Ms. DeTiberus arranged for the SOA Creative Writing program to have two fantastic guest poets last week.
Nationally renowned poet and Antioch College MFA Professor, Richard Garcia, visited the 8th grade creative writing class on Friday, April 8. Garcia invited the students to embrace the surrealistic qualities of the prose poem, as well to think about this form as the modern equivalent to fables and parables. He said many of their writing prompts were certifiable and crazy enough to be fine prose poems, and that the work he saw in class was stronger than work he’s seen from college students! Here is his complete bio:
Richard Garcia won the 2016 Press 53 award for his book, Porridge, published in March of 2016. His book, The Other Odyssey, from Dream Horse Press, won the American Poetry Journal Book Award for 2014, and The Chair, from BOA, was published in 2015. His poems have appeared in many journals, including The Georgia Review and Spillway, and in anthologies such as The Pushcart Prize and Best American Poetry. He lives in Charleston, S.C. He is on the staff of the Antioch Low Residency MFA in Los Angeles.

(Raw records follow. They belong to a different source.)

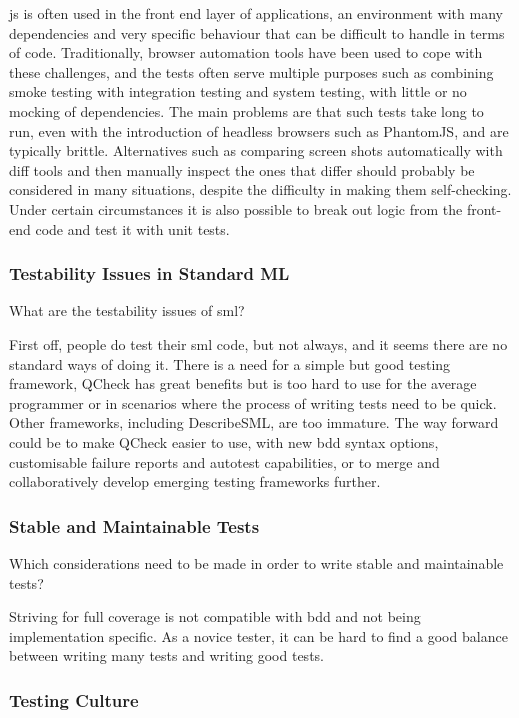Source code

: \documentclass[11pt]{article}
\begin{document}
\Gls{js} is often used in the front end layer of applications, an environment with many dependencies and very specific behaviour that can be difficult to handle in terms of code. Traditionally, browser automation tools have been used to cope with these challenges, and the tests often serve multiple purposes such as combining smoke testing with integration testing and system testing, with little or no mocking of dependencies. The main problems are that such tests take long to run, even with the introduction of headless browsers such as PhantomJS, and are typically brittle. Alternatives such as comparing screen shots automatically with diff tools and then manually inspect the ones that differ should probably be considered in many situations, despite the difficulty in making them self-checking. Under certain circumstances it is also possible to break out logic from the front-end code and test it with unit tests.

\subsubsection{Testability Issues in Standard ML}
\label{subsubsec:whynotsml}

What are the testability issues of \gls{sml}?

First off, people do test their \gls{sml} code, but not always, and it seems there are no standard ways of doing it. There is a need for a simple but good testing framework, QCheck has great benefits but is too hard to use for the average programmer or in scenarios where the process of writing tests need to be quick. Other frameworks, including DescribeSML, are too immature. The way forward could be to make QCheck easier to use, with new \gls{bdd} syntax options, customisable failure reports and autotest capabilities, or to merge and collaboratively develop emerging testing frameworks further.

\subsubsection{Stable and Maintainable Tests}

Which considerations need to be made in order to write stable and maintainable tests?

Striving for full coverage is not compatible with \gls{bdd} and not being implementation specific. As a novice tester, it can be hard to find a good balance between writing many tests and writing good tests.

\subsubsection{Testing Culture}
\end{document}
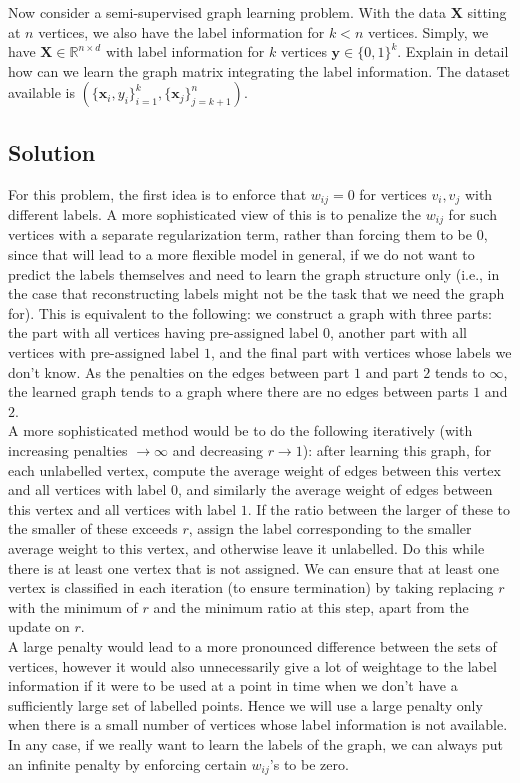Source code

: \documentclass[a4paper]{article}
\newcommand{\nl}{\vspace{0.2cm}\\}
\newcommand{\mf}{\mathbf}
\newcommand{\R}{\mathbb{R}}
\begin{document}
Now consider a semi-supervised graph learning problem. With the data $\mf{X}$ sitting at $n$ vertices, we also have the label information for $k < n$ vertices. Simply, we have $\mf{X} \in \R^{n \times
d}$ with label information for $k$ vertices $\mf{y} \in \{0, 1\}^k$. Explain in detail how can we learn the graph matrix integrating the label information. The dataset available is
$\left(\{\mf{x}_i, y_i\}_{i = 1}^k, \{\mf{x}_j\}_{j = k + 1}^n\right)$.

\subsection{Solution}

For this problem, the first idea is to enforce that $w_{ij} = 0$ for vertices $v_i, v_j$ with different labels. A more sophisticated view of this is to penalize the $w_{ij}$ for such vertices
with a separate regularization term, rather than forcing them to be $0$, since that will lead to a more flexible model in general, if we do not want to predict the labels themselves and
need to learn the graph structure only (i.e., in the case that reconstructing labels might not be the task that we need the graph for). This is equivalent to the following: we construct a graph with
three parts: the part with all vertices having pre-assigned label $0$, another part with all vertices with pre-assigned label $1$, and the final part with vertices whose labels we don't know. As the
penalties on the edges between part $1$ and part $2$ tends to $\infty$, the learned graph tends to a graph where there are no edges between parts $1$ and $2$.\nl
A more sophisticated method would be to do the following iteratively (with increasing penalties $\to \infty$ and decreasing $r \to 1$): after learning this graph, for each unlabelled vertex, compute
the average weight of edges between this vertex and all vertices with label $0$, and similarly the average weight of edges between this vertex and all vertices with label $1$. If the ratio between
the larger of these to the smaller of these exceeds $r$, assign the label corresponding to the smaller average weight to this vertex, and otherwise leave it unlabelled. Do this while
there is at least one vertex that is not assigned.
We can ensure that at least one vertex is classified in each iteration (to ensure termination) by taking replacing $r$ with the minimum of $r$ and the minimum ratio at this step, apart from the
update on $r$.\nl
A large penalty would lead to a more pronounced difference between the sets of vertices, however it would also unnecessarily give a lot of weightage to the label information if it were to be
used at a point in time when we don't have a sufficiently large set of labelled points. Hence we will use a large penalty only when there is a small number of vertices whose label information is not
available. In any case, if we really want to learn the labels of the graph, we can always put an infinite penalty by enforcing certain $w_{ij}$'s to be zero.
\end{document}
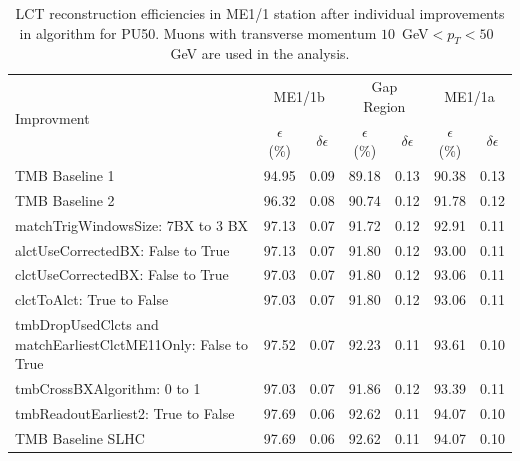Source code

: \begin{table}[h]
\begin{tabular}{| p{7.4 cm}| c | c | c | c | c | c | }
\hline
\multirow{2}{*}{Improvment} & \multicolumn {2}{|c|}{ME1/1b} & \multicolumn{2}{|c|}{Gap Region} & \multicolumn{2}{|c|}{ME1/1a} \\ \cline{2-7}
                            & $\epsilon$ (\%)  & $\delta \epsilon$ & $\epsilon$ (\%) & $\delta \epsilon$ & $\epsilon$ (\%) & $\delta \epsilon$ \\  \hline
TMB Baseline 1 & 94.95 & 0.09 & 89.18 & 0.13 & 90.38 & 0.13 \\ \hline
TMB Baseline 2 & 96.32 & 0.08 & 90.74 & 0.12 & 91.78 & 0.12 \\ \hline
matchTrigWindowsSize: 7BX to 3 BX & 97.13 & 0.07 & 91.72 & 0.12 & 92.91 & 0.11 \\ \hline
alctUseCorrectedBX: False to True & 97.13 & 0.07 & 91.80 & 0.12 & 93.00 & 0.11 \\ \hline
clctUseCorrectedBX: False to True & 97.03 & 0.07 & 91.80 & 0.12 & 93.06 & 0.11 \\ \hline
clctToAlct: True to False & 97.03 & 0.07 & 91.80 & 0.12 & 93.06 & 0.11 \\ \hline
tmbDropUsedClcts and matchEarliestClctME11Only: False to True & 97.52 & 0.07 & 92.23 & 0.11 & 93.61 & 0.10 \\ \hline
tmbCrossBXAlgorithm: 0 to 1 & 97.03 & 0.07 & 91.86 & 0.12 & 93.39 & 0.11 \\ \hline
tmbReadoutEarliest2: True to False & 97.69 & 0.06 & 92.62 & 0.11 & 94.07 & 0.10 \\ \hline 
TMB Baseline SLHC & 97.69 & 0.06 & 92.62 & 0.11 & 94.07 & 0.10 \\ \hline 
\end{tabular}
\caption{LCT reconstruction efficiencies in ME1/1 station after individual improvements in algorithm for PU50. Muons with transverse momentum $10$~GeV$<p_T<50$~ GeV are used in the analysis.}
\label{eff_pu50}
\end{table}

Poet and College of Charleston/Murray State University Creative Writing Professor, Gary Jackson, taught and led an inspiring discussion with 6th and 7th Grade Creative Writing majors on Tuesday, April 5th. At this gathering, Jackson presented a lecture about Comic Books and Superheroes in Poetry. He also discussed pop culture in poetry, persona poems, and diction. Here is his complete bio:
Born and raised in Topeka, Kansas, Gary Jackson is the author of the poetry collection Missing You, Metropolis, which received the 2009 Cave Canem Poetry Prize. His poems have appeared in Callaloo, Tin House, 32 Poems, Crab Orchard Review, and elsewhere. He is the recipient of both a Cave Canem and Bread Loaf fellowship, and an associate poetry editor at Crazyhorse. He currently teaches as an Assistant Professor at the College of Charleston in Charleston, SC and at the low-residency MFA program at Murray State University in Murray, Kentucky.